* [WHAT THE EXERCISE ASKS] Could you copy the records below exactly, leaving out any pictures?

* [TASK INPUTS]
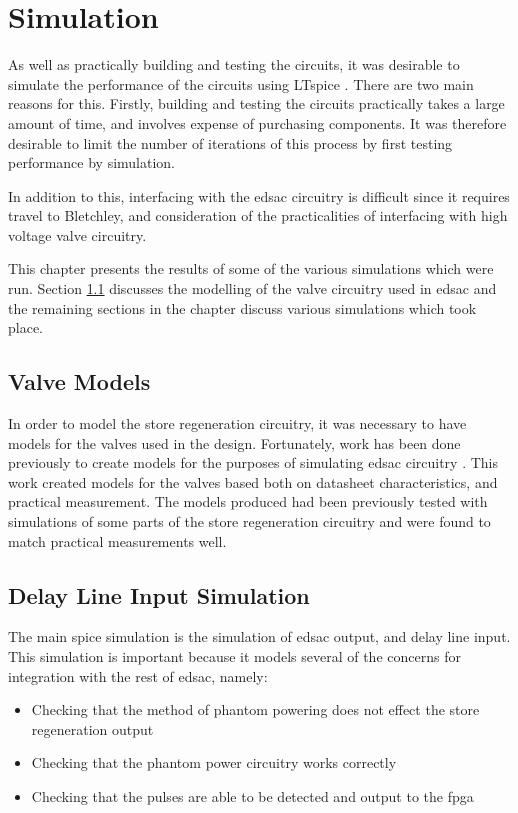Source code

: \section{ Simulation}
As well as practically building and testing the circuits, it was desirable to simulate the performance of the circuits using LTspice \cite{linear2017}. There are two main reasons for this. Firstly, building and testing the circuits practically takes a large amount of time, and involves expense of purchasing components. It was therefore desirable to limit the number of iterations of this process by first testing performance by simulation.

In addition to this, interfacing with the \gls{edsac} circuitry is difficult since it requires travel to Bletchley, and consideration of the practicalities of interfacing with high voltage valve circuitry.

This chapter presents the results of some of the various simulations which were run. Section \ref{sec:spice-valve-models} discusses the modelling of the valve circuitry used in \gls{edsac} and the remaining sections in the chapter discuss various simulations which took place.

\subsection{Valve Models} \label{sec:spice-valve-models}

In order to model the store regeneration circuitry, it was necessary to have models for the valves used in the design. Fortunately, work has been done previously to create models for the purposes of simulating \gls{edsac} circuitry \cite{linnington2015}. This work created models for the valves based both on datasheet characteristics, and practical measurement. The models produced had been previously tested with simulations of some parts of the store regeneration circuitry and were found to match practical measurements well.

\subsection{Delay Line Input Simulation}
The main \gls{spice} simulation is the simulation of \gls{edsac} output, and delay line input. This simulation is important because it models several of the concerns for integration with the rest of \gls{edsac}, namely:
\begin{itemize}
	\item Checking that the method of phantom powering does not effect the store regeneration output
	\item Checking that the phantom power circuitry works correctly
	\item Checking that the pulses are able to be detected and output to the \gls{fpga}
\end{itemize}

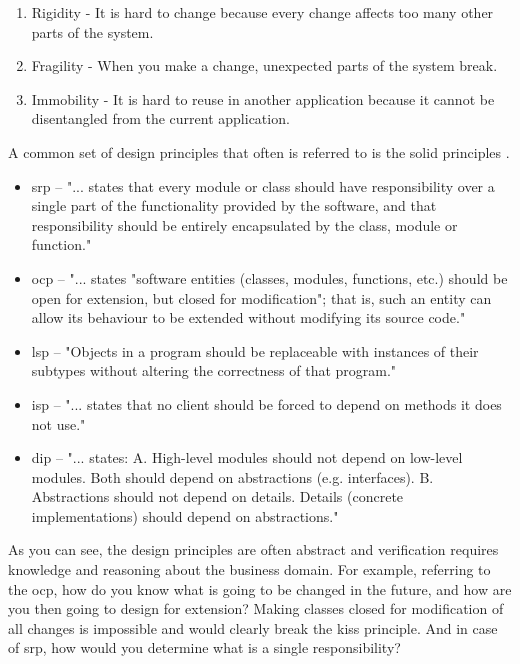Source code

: \documentclass{report}
\begin{document}
\begin{enumerate}
	\item Rigidity - It is hard to change because every change affects too many other parts of the system.
	\item Fragility - When you make a change, unexpected parts of the system break.
	\item Immobility - It is hard to reuse in another application because it cannot be disentangled from the current application.
\end{enumerate}
A common set of design principles that often is referred to is the \gls{solid} principles \cite{solid}.

\begin{itemize}
    \item \gls{srp} -- "... states that every module or class should have responsibility over a single part of the functionality provided by the software, and that responsibility should be entirely encapsulated by the class, module or function." \cite{srp}
    \item \gls{ocp} -- "... states "software entities (classes, modules, functions, etc.) should be open for extension, but closed for modification"; that is, such an entity can allow its behaviour to be extended without modifying its source code." \cite{ocp}
    \item \gls{lsp} -- "Objects in a program should be replaceable with instances of their subtypes without altering the correctness of that program." \cite{lsp}
    \item \gls{isp} -- "... states that no client should be forced to depend on methods it does not use." \cite{isp}
    \item \gls{dip} --  "... states: \newline A. High-level modules should not depend on low-level modules. Both should depend on abstractions (e.g. interfaces). \newline
B. Abstractions should not depend on details. Details (concrete implementations) should depend on abstractions." \cite{dip}
\end{itemize}
    
As you can see, the design principles are often abstract and verification requires knowledge and reasoning about the business domain. For example, referring to the \gls{ocp}, how do you know what is going to be changed in the future, and how are you then going to design for extension? Making classes closed for modification of all changes is impossible and would clearly break the \gls{kiss} principle. And in case of \gls{srp}, how would you determine what is a single responsibility? 
\end{document}
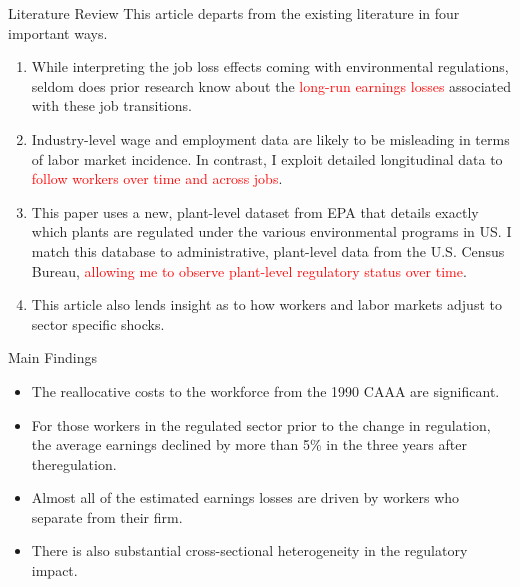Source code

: \documentclass{beamer}
\begin{document}
\begin{frame}{Literature Review}
	This article departs from the existing literature in four important ways.
	\begin{enumerate}
		\item While interpreting the job loss effects coming with environmental regulations, seldom does prior research know about the \textcolor{red}{long-run earnings losses} associated with these job transitions.
		\item Industry-level wage and employment data are likely to be misleading in terms of labor market incidence. In contrast, I exploit detailed longitudinal data to \textcolor{red}{follow workers over time and across jobs}.
		\item This paper uses a new, plant-level dataset from EPA that details exactly which plants are regulated under the various environmental programs in US. I match this database to administrative, plant-level data from the U.S. Census Bureau, \textcolor{red}{allowing me to observe plant-level regulatory status over time}.
		\item This article also lends insight as to how workers and labor markets adjust to sector specific shocks.
	\end{enumerate}
\end{frame}
\begin{frame}{Main Findings}
	\begin{itemize}
		\item The reallocative costs to the workforce from the 1990 CAAA are significant.
		\item For those workers in the regulated sector prior to the change in regulation, the average earnings declined by more than 5\% in the three years after theregulation.
		\item Almost all of the estimated earnings losses are driven by workers who separate from their firm.
		\item There is also substantial cross-sectional heterogeneity in the regulatory impact.
	\end{itemize}
\end{frame}
\end{document}
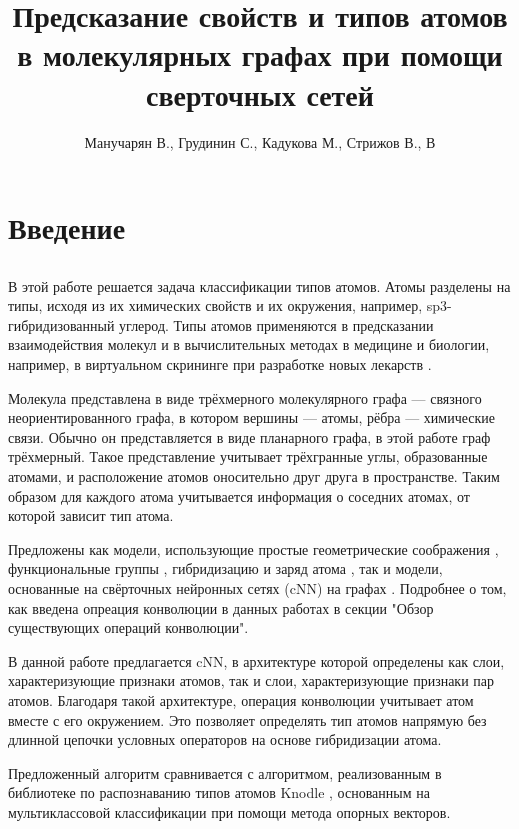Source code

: \documentclass[12pt,twoside]{article}
\title
    [] %
    {Предсказание свойств и типов атомов в молекулярных графах при помощи сверточных сетей}
\author
    [] %
    {Манучарян В., Грудинин С., Кадукова М., Стрижов В., В} %
    [Манучарян В., Грудинин С., Кадукова М., Стрижов В., В] %
\begin{document}
\maketitle
\section{Введение}
\subsection{}
	В этой работе решается задача классификации типов атомов. Атомы разделены на типы, исходя из их химических свойств и их окружения, например, sp3-гибридизованный углерод. Типы атомов применяются в предсказании взаимодействия молекул и в вычислительных методах в медицине и биологии, например, в виртуальном скрининге при разработке новых лекарств \cite{article2}.
	
	Молекула представлена в виде трёхмерного молекулярного графа --- связного неориентированного графа, в котором вершины --- атомы, рёбра --- химические связи. Обычно он представляется в виде планарного графа, в этой работе граф трёхмерный. Такое представление учитывает трёхгранные углы, образованные атомами, и расположение атомов оносительно друг друга в пространстве. Таким образом для каждого атома учитывается информация о соседних атомах, от которой зависит тип атома.
	
	Предложены как модели, использующие простые геометрические соображения \cite{article3}, функциональные группы \cite{article4}, гибридизацию и заряд атома \cite{article5,article6,article7,article8}, так и модели, основанные на свёрточных нейронных сетях (cNN) на графах \cite{article15,article16,article20}. Подробнее о том, как введена опреация конволюции в данных работах в секции "Обзор существующих операций конволюции".
	
	В данной работе предлагается cNN, в архитектуре которой определены как слои, характеризующие признаки атомов, так и слои, характеризующие признаки пар атомов. Благодаря такой архитектуре, операция конволюции учитывает атом вместе с его окружением. Это позволяет определять тип атомов напрямую без длинной цепочки условных операторов на основе гибридизации атома.
	
	Предложенный алгоритм сравнивается с алгоритмом, реализованным в библиотеке по распознаванию типов атомов Knodle \cite{article1}, основанным на мультиклассовой классификации при помощи метода опорных векторов.
	
\end{document}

* [RESPONSE FOR THIS EXERCISE]
Source code

: \section{ Simulation}
As well as practically building and testing the circuits, it was desirable to simulate the performance of the circuits using LTspice \cite{linear2017}. There are two main reasons for this. Firstly, building and testing the circuits practically takes a large amount of time, and involves expense of purchasing components. It was therefore desirable to limit the number of iterations of this process by first testing performance by simulation.

In addition to this, interfacing with the \gls{edsac} circuitry is difficult since it requires travel to Bletchley, and consideration of the practicalities of interfacing with high voltage valve circuitry.

This chapter presents the results of some of the various simulations which were run. Section \ref{sec:spice-valve-models} discusses the modelling of the valve circuitry used in \gls{edsac} and the remaining sections in the chapter discuss various simulations which took place.

\subsection{Valve Models} \label{sec:spice-valve-models}

In order to model the store regeneration circuitry, it was necessary to have models for the valves used in the design. Fortunately, work has been done previously to create models for the purposes of simulating \gls{edsac} circuitry \cite{linnington2015}. This work created models for the valves based both on datasheet characteristics, and practical measurement. The models produced had been previously tested with simulations of some parts of the store regeneration circuitry and were found to match practical measurements well.

\subsection{Delay Line Input Simulation}
The main \gls{spice} simulation is the simulation of \gls{edsac} output, and delay line input. This simulation is important because it models several of the concerns for integration with the rest of \gls{edsac}, namely:
\begin{itemize}
	\item Checking that the method of phantom powering does not effect the store regeneration output
	\item Checking that the phantom power circuitry works correctly
	\item Checking that the pulses are able to be detected and output to the \gls{fpga}
\end{itemize}

Source code

: \documentclass{report}
\begin{document}
\begin{enumerate}
	\item Rigidity - It is hard to change because every change affects too many other parts of the system.
	\item Fragility - When you make a change, unexpected parts of the system break.
	\item Immobility - It is hard to reuse in another application because it cannot be disentangled from the current application.
\end{enumerate}
A common set of design principles that often is referred to is the \gls{solid} principles \cite{solid}.

\begin{itemize}
    \item \gls{srp} -- "... states that every module or class should have responsibility over a single part of the functionality provided by the software, and that responsibility should be entirely encapsulated by the class, module or function." \cite{srp}
    \item \gls{ocp} -- "... states "software entities (classes, modules, functions, etc.) should be open for extension, but closed for modification"; that is, such an entity can allow its behaviour to be extended without modifying its source code." \cite{ocp}
    \item \gls{lsp} -- "Objects in a program should be replaceable with instances of their subtypes without altering the correctness of that program." \cite{lsp}
    \item \gls{isp} -- "... states that no client should be forced to depend on methods it does not use." \cite{isp}
    \item \gls{dip} --  "... states: \newline A. High-level modules should not depend on low-level modules. Both should depend on abstractions (e.g. interfaces). \newline
B. Abstractions should not depend on details. Details (concrete implementations) should depend on abstractions." \cite{dip}
\end{itemize}
    
As you can see, the design principles are often abstract and verification requires knowledge and reasoning about the business domain. For example, referring to the \gls{ocp}, how do you know what is going to be changed in the future, and how are you then going to design for extension? Making classes closed for modification of all changes is impossible and would clearly break the \gls{kiss} principle. And in case of \gls{srp}, how would you determine what is a single responsibility? 
\end{document}
Source code

: \documentclass{beamer}
\begin{document}
\begin{frame}{Literature Review}
	This article departs from the existing literature in four important ways.
	\begin{enumerate}
		\item While interpreting the job loss effects coming with environmental regulations, seldom does prior research know about the \textcolor{red}{long-run earnings losses} associated with these job transitions.
		\item Industry-level wage and employment data are likely to be misleading in terms of labor market incidence. In contrast, I exploit detailed longitudinal data to \textcolor{red}{follow workers over time and across jobs}.
		\item This paper uses a new, plant-level dataset from EPA that details exactly which plants are regulated under the various environmental programs in US. I match this database to administrative, plant-level data from the U.S. Census Bureau, \textcolor{red}{allowing me to observe plant-level regulatory status over time}.
		\item This article also lends insight as to how workers and labor markets adjust to sector specific shocks.
	\end{enumerate}
\end{frame}
\begin{frame}{Main Findings}
	\begin{itemize}
		\item The reallocative costs to the workforce from the 1990 CAAA are significant.
		\item For those workers in the regulated sector prior to the change in regulation, the average earnings declined by more than 5\% in the three years after theregulation.
		\item Almost all of the estimated earnings losses are driven by workers who separate from their firm.
		\item There is also substantial cross-sectional heterogeneity in the regulatory impact.
	\end{itemize}
\end{frame}
\end{document}
Source code

: \documentclass[12pt,twoside]{article}
\title
    [] %
    {Предсказание свойств и типов атомов в молекулярных графах при помощи сверточных сетей}
\author
    [] %
    {Манучарян В., Грудинин С., Кадукова М., Стрижов В., В} %
    [Манучарян В., Грудинин С., Кадукова М., Стрижов В., В] %
\begin{document}
\maketitle
\section{Введение}
\subsection{}
	В этой работе решается задача классификации типов атомов. Атомы разделены на типы, исходя из их химических свойств и их окружения, например, sp3-гибридизованный углерод. Типы атомов применяются в предсказании взаимодействия молекул и в вычислительных методах в медицине и биологии, например, в виртуальном скрининге при разработке новых лекарств \cite{article2}.
	
	Молекула представлена в виде трёхмерного молекулярного графа --- связного неориентированного графа, в котором вершины --- атомы, рёбра --- химические связи. Обычно он представляется в виде планарного графа, в этой работе граф трёхмерный. Такое представление учитывает трёхгранные углы, образованные атомами, и расположение атомов оносительно друг друга в пространстве. Таким образом для каждого атома учитывается информация о соседних атомах, от которой зависит тип атома.
	
	Предложены как модели, использующие простые геометрические соображения \cite{article3}, функциональные группы \cite{article4}, гибридизацию и заряд атома \cite{article5,article6,article7,article8}, так и модели, основанные на свёрточных нейронных сетях (cNN) на графах \cite{article15,article16,article20}. Подробнее о том, как введена опреация конволюции в данных работах в секции "Обзор существующих операций конволюции".
	
	В данной работе предлагается cNN, в архитектуре которой определены как слои, характеризующие признаки атомов, так и слои, характеризующие признаки пар атомов. Благодаря такой архитектуре, операция конволюции учитывает атом вместе с его окружением. Это позволяет определять тип атомов напрямую без длинной цепочки условных операторов на основе гибридизации атома.
	
	Предложенный алгоритм сравнивается с алгоритмом, реализованным в библиотеке по распознаванию типов атомов Knodle \cite{article1}, основанным на мультиклассовой классификации при помощи метода опорных векторов.
	
\end{document}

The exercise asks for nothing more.